◆ BRIEF: From the records that follow, copy every line that contains the word "emotional".

◆ EXERCISE INPUT:
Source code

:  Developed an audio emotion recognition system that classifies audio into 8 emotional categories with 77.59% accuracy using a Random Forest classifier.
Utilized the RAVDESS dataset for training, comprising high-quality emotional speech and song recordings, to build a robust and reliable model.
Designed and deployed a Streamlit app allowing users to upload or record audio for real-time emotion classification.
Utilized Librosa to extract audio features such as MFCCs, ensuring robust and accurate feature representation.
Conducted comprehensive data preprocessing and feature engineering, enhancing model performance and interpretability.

--

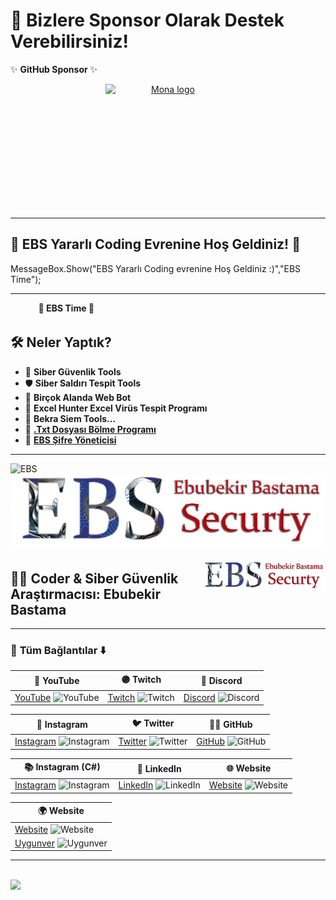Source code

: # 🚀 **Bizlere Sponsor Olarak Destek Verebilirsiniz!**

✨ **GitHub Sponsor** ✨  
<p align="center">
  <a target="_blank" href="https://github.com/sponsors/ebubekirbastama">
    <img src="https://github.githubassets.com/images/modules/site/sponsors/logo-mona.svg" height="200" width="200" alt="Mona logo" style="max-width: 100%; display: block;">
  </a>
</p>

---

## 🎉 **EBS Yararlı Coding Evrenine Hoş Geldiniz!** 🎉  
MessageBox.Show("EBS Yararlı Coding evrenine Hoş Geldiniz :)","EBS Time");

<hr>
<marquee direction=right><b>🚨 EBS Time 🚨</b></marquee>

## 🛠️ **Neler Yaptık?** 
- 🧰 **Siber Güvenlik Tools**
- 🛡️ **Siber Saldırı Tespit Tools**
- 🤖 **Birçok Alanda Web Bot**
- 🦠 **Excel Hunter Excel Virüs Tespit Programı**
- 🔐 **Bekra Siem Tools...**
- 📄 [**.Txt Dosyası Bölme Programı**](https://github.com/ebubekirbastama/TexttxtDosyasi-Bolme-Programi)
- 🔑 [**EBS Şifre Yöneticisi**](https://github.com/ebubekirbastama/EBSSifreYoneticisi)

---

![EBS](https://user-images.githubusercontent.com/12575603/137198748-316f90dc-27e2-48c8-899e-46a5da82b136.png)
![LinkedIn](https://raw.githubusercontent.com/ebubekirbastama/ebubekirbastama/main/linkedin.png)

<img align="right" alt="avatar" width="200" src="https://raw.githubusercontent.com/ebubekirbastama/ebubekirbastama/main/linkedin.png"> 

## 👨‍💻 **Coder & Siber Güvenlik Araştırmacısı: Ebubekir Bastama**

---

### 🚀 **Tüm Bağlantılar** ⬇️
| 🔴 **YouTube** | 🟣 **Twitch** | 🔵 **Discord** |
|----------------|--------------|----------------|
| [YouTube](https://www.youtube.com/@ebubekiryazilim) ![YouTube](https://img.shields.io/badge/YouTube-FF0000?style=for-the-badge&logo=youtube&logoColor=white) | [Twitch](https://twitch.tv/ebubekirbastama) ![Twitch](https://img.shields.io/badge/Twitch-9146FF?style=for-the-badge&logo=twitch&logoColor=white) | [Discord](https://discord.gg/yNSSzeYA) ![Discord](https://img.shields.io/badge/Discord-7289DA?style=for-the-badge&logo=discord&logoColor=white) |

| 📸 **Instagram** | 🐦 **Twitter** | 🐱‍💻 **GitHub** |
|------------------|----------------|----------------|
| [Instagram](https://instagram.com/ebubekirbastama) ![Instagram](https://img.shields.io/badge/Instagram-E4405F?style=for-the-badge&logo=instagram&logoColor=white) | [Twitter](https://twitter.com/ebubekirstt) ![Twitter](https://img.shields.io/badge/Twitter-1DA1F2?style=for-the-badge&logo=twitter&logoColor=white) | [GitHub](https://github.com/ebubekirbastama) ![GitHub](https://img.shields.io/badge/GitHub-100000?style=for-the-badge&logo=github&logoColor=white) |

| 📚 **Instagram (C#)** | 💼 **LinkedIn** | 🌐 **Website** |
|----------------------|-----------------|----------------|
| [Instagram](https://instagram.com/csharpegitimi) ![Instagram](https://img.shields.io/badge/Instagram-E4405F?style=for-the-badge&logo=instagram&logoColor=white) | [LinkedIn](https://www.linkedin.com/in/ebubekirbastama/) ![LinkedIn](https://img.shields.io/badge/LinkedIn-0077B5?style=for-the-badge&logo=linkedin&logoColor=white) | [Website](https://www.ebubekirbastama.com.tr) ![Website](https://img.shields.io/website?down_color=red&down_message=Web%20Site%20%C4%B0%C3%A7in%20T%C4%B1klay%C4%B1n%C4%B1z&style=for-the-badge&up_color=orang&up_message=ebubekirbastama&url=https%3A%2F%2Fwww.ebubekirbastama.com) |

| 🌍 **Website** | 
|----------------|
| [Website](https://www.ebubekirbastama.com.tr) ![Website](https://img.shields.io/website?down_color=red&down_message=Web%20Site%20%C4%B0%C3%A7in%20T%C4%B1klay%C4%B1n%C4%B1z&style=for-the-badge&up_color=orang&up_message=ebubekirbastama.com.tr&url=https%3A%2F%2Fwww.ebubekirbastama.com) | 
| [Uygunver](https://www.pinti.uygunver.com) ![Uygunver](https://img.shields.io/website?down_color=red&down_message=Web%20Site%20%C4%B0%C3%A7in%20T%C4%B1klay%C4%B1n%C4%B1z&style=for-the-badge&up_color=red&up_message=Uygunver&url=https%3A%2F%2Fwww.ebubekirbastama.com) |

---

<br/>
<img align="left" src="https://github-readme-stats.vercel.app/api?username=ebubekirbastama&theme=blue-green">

◆ RESULT OF THE TASK:
:  Developed an audio emotion recognition system that classifies audio into 8 emotional categories with 77.59% accuracy using a Random Forest classifier.
Utilized the RAVDESS dataset for training, comprising high-quality emotional speech and song recordings, to build a robust and reliable model.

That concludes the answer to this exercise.